In the space of several hours on 22nd February, the teams of SOS MEDITERRANEE came in aid to four boats in distress off the coast of Libya. In all, 394 people were rescued and safely taken to Italy. Once aboard the Aquarius, they share their stories of the crossing, but especially their experience of hell before the sea, in Libya. These stories echo the news reports a day earlier about the discovery of 74 bodies of migrants on a beach in Zawiya, east of Tripoli. In the Mediterranean, at the beginning of this year, the situation seems more desperate than ever.
Issouf puts on the clean tracksuit he has just received with his “rescue kit”. With his hat pulled down low, he then isolates himself from the group. Eyes riveted on one of the boats that the team of SOS MEDITERRANEE are still rescuing – the third and fourth of the day – he seems lost in thought. He must still be in shock after what he has just experienced, what he has just survived. The long crossing in the dark, on an inflatable, with 90 people on board. The boat left from Sabratah, west of Tripoli.

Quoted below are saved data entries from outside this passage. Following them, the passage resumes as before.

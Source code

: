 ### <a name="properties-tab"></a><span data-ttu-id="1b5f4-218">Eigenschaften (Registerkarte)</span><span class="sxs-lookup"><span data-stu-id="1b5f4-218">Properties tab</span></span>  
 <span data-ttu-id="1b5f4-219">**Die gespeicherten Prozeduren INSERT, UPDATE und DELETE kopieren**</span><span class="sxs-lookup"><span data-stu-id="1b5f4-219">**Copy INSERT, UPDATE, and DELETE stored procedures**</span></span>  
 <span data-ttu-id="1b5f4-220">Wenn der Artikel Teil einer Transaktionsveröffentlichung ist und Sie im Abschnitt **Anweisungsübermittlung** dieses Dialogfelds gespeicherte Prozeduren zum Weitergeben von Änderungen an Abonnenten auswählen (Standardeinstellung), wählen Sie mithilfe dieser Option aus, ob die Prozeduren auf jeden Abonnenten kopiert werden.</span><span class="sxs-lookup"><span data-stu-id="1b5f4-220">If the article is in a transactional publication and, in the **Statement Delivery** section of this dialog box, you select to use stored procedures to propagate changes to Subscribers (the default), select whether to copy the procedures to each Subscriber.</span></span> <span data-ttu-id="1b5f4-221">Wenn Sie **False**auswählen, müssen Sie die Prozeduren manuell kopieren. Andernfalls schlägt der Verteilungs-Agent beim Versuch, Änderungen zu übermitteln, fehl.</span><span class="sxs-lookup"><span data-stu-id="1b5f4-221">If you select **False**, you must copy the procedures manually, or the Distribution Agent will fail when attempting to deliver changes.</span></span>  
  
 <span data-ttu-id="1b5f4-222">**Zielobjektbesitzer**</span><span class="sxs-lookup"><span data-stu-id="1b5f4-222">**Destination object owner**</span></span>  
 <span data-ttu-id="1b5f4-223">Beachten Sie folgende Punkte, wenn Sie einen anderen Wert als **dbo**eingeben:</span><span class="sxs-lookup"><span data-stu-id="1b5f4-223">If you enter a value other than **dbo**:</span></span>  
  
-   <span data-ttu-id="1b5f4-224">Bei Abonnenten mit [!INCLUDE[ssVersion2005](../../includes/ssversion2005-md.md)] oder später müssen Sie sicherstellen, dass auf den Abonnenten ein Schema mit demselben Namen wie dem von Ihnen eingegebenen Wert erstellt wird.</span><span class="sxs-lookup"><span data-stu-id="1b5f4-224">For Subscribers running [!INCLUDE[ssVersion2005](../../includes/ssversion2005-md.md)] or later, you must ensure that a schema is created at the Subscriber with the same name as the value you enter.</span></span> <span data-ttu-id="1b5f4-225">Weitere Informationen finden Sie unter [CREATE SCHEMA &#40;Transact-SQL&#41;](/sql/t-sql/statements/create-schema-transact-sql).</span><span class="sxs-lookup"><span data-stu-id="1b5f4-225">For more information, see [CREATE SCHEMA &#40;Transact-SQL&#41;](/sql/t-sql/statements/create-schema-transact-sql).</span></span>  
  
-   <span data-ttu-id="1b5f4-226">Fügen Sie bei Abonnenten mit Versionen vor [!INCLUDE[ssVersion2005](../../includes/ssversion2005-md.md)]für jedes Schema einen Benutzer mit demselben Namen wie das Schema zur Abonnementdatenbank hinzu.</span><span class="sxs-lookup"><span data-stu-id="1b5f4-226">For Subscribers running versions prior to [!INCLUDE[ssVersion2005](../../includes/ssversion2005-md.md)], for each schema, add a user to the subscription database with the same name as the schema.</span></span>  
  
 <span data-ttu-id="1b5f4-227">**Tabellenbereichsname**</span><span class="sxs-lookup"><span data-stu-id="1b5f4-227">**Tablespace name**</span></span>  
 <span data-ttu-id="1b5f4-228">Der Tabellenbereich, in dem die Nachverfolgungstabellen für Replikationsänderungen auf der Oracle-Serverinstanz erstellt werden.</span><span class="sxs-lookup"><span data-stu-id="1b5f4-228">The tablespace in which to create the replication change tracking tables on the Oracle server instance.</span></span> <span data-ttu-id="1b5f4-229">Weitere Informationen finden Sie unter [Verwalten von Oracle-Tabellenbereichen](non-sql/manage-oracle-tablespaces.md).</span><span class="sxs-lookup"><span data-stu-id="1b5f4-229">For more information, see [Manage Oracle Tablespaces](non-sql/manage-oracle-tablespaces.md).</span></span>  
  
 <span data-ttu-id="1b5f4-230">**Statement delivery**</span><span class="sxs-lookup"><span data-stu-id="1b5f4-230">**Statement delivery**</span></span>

He has no friends among his travelling companions, he did not know them before. His only friend, he tells me, was kidnapped in Libya, he could not find him before leaving. Issouf is very worried about him, he could not tell the family of his companion of misfortune, he just fled. He shows me a scar on his neck. “They did that to me with a knife, they wanted to take my money! “. The thick scar is just at the level of the aorta. The young man, barely of age, was probably very lucky that day. He shows me his hands, one of his fingers is bent. “Every morning in prison they twisted my hands” he explains in a stifled voice. He struggles to get the words out. He takes my right hand to let me feel his injured jaw. “It is swollen there. They did that to me by beating me with the butt of a kalashnikov. ” The cold evocation of his suffering takes me by surprise. It is difficult to visualize, to imagine, how this sweet childlike face suffered repeated blows, every day, again and again, without an end in sight, during the seven months and three weeks which he spent in Libya.
“I had only one Libyan friend, his name was Osama, like him,” he said, pointing with a chin to MSF’s cultural mediator aboard the Aquarius. “He was a Libyan but of Sudanese origin. He said ‘But why did you come to Libya? You made a big mistake in coming here! ‘” Issouf repeats this over and over: “A big mistake … “. “I tried to explain to him that I had not chosen, that I had been deceived, forced to come here to Tripoli,” he continues. The spark of joy when he mentions his friend is priceless. “If one day I have a child, and he’s a boy, I’ll call him Osama.”
The faint glimmer of hope disappears so quickly from his gaze. “In Libya, children of 8 or 10 years attack and beat you in the street, in front of adults. Everything you have, the Libyans take it from you, they rob you and if you give them nothing, if you have nothing to give them, they kill you or they kidnap you. “ Never a moment’s respite, if they are not kidnapped and beaten, African migrants must flee. “In January, there was fighting in a neighborhood of Tripoli. The Asma Boys against the police. They told all the blacks to go. I was very lucky, I managed to escape. But there were maybe 6,000 people fleeing. Some were captured, they filled buses with blacks who did not know where to go. And we do not know where they took them. “
“In Libya we can not trust anyone, we never know if those who arrest us and throw us in jail are police or if they are Asma Boys” interjects C., a young Nigerian wrapped in a blanket who has been following our conversation from the beginning. “They broke my leg by striking me with sticks every day. To take my money and there was no one to help me, no hospital. Without doctors people die. I saw people die in prison, many people. “ A few minutes earlier, in the shelter a young woman explained that the corpses of her friends had been abandoned beside her, that the bodies decomposed next to her mattress.
“As soon as I arrived in Libya, I was thrown into prison. In this prison there were doctors who came, they brought food,” continues C.“But the guards do not let the NGOs feed us. They would keep all the food. And we were only given pasta, spaghetti, boiled until tasteless.” In this prison, C. tells us, “the Arabs come to buy the blacks to make them work. They sell blacks for a thousand dinars. “ “When the Lybian police boats intercept us during the crossing and bring us back to the coasts, they tell us that they will deport us to our countries. But all they do is sell us to someone else. “
Curled up under the stairs, Issouf approves with a nod. “It seems that this route will be closed in a month,” he said. He heard about it in Libya, in the camps, and worries about all the Africans who are still there. “I think of my friends who stayed there, I’m afraid for them. My head hurts, I have too many thoughts. “
Maybe because his injured jaw still hurts, Issouf is one of the few passengers in the Aquarius who cannot even smile when setting foot for the first time in Europe, in the port of Trapani. And yet, once the identity checks are over, he will finally be able to call his mom. “I miss her, when I was in Libya she told me to go home, she did not want me to leave. I told her “Let me try …”, he told me the day before, begging me to let him know how many more days he would have to wait before he could phone her. “She’s my mom, she’s suffering too much not knowing if I’m still alive or dead at sea.”